Italy’s anti-immigrant government is seeking to end a small southern Italian town's years-long celebrated effort to reinvigorate its dwindling population by welcoming immigrants and refugees.

(CN) — Italy’s anti-immigrant government is seeking to end a small southern Italian town's years-long celebrated effort to reinvigorate its dwindling population by welcoming immigrants and refugees.

Italian news media reported over the weekend that Interior Minister Matteo Salvini had issued an Oct. 9 order to shut down services for asylum-seekers in Riace, a small town in Calabria that has become internationally famous for welcoming asylum-seekers and helping them become an integral part of the town’s life.

Initially, Italian media reported that the interior ministry planned to move the town’s asylum-seekers. But on Monday, the ministry clarified that it would transfer only those asylum-seekers who choose to go. The ministry did not immediately reply to a request for comment.

The move to clamp down on Riace comes nearly two weeks after Italian finance police arrested its mayor, Domenico Lucano, on charges of aiding illegal immigration, in part by allegedly concocting “marriages of convenience,” and improperly awarding contract bids for trash removal in a way that helped immigrants.

By attacking Lucano and his Riace project, Salvini opened up his newest front in a highly public, and politically charged, campaign to stop asylum-seekers from coming to Italy. In this campaign, he has attacked groups and individuals who seek to help asylum-seekers and people fleeing war and poverty in Africa and Asia.

After taking office in June, Salvini barred nongovernmental ships that rescue asylum-seekers in the Mediterranean Sea from entering Italian ports. He came into office promising to deport as many as 500,000 immigrants.

In 1998, Lucano began making his small town of 2,000 inhabitants a welcoming place for asylum-seekers by giving them abandoned homes to live in and job training. Today about 450 asylum-seekers live in Riace.

In 2016, Fortune magazine lauded him as one of the world’s 50 greatest leaders; his supporters say he deserves a Nobel Peace Prize.

On Sunday, Lucano invited Italian news crews into his house. He has been under house arrest since Oct. 2. Thousands of people across Italy have protested his arrest.

“I would do it all over again,” he told reporters about welcoming asylum-seekers. “I know I am on the right side.”
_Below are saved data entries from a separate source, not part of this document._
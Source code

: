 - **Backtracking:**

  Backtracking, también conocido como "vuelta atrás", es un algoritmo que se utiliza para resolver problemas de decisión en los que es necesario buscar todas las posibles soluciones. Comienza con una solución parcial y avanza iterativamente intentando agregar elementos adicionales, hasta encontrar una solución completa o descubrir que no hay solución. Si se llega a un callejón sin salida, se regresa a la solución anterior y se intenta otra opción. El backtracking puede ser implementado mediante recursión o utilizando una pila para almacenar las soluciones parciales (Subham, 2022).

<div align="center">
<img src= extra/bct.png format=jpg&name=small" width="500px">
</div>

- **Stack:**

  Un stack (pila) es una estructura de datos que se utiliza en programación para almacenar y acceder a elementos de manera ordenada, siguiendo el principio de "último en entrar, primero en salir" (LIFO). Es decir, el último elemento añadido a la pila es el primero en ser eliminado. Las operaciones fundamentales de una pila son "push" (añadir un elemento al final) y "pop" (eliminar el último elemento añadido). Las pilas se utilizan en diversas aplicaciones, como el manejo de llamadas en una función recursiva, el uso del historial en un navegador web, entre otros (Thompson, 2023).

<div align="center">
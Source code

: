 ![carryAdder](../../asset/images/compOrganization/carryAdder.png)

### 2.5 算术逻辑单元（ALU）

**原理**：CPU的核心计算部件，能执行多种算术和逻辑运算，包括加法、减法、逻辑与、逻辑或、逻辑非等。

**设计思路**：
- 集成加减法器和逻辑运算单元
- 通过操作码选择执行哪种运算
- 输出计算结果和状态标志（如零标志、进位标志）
He added: “From the beginning I never accepted that the only solution for this land was emigration.”

Asked if the town's population of asylum-seekers was going to leave due to the government’s actions, he doubted it.

“They’re not going. They’re not going because they have no place to go with the small children they have,” he said. “There are many of these families.”

(Courthouse News reporter Cain Burdeau is based in the European Union.)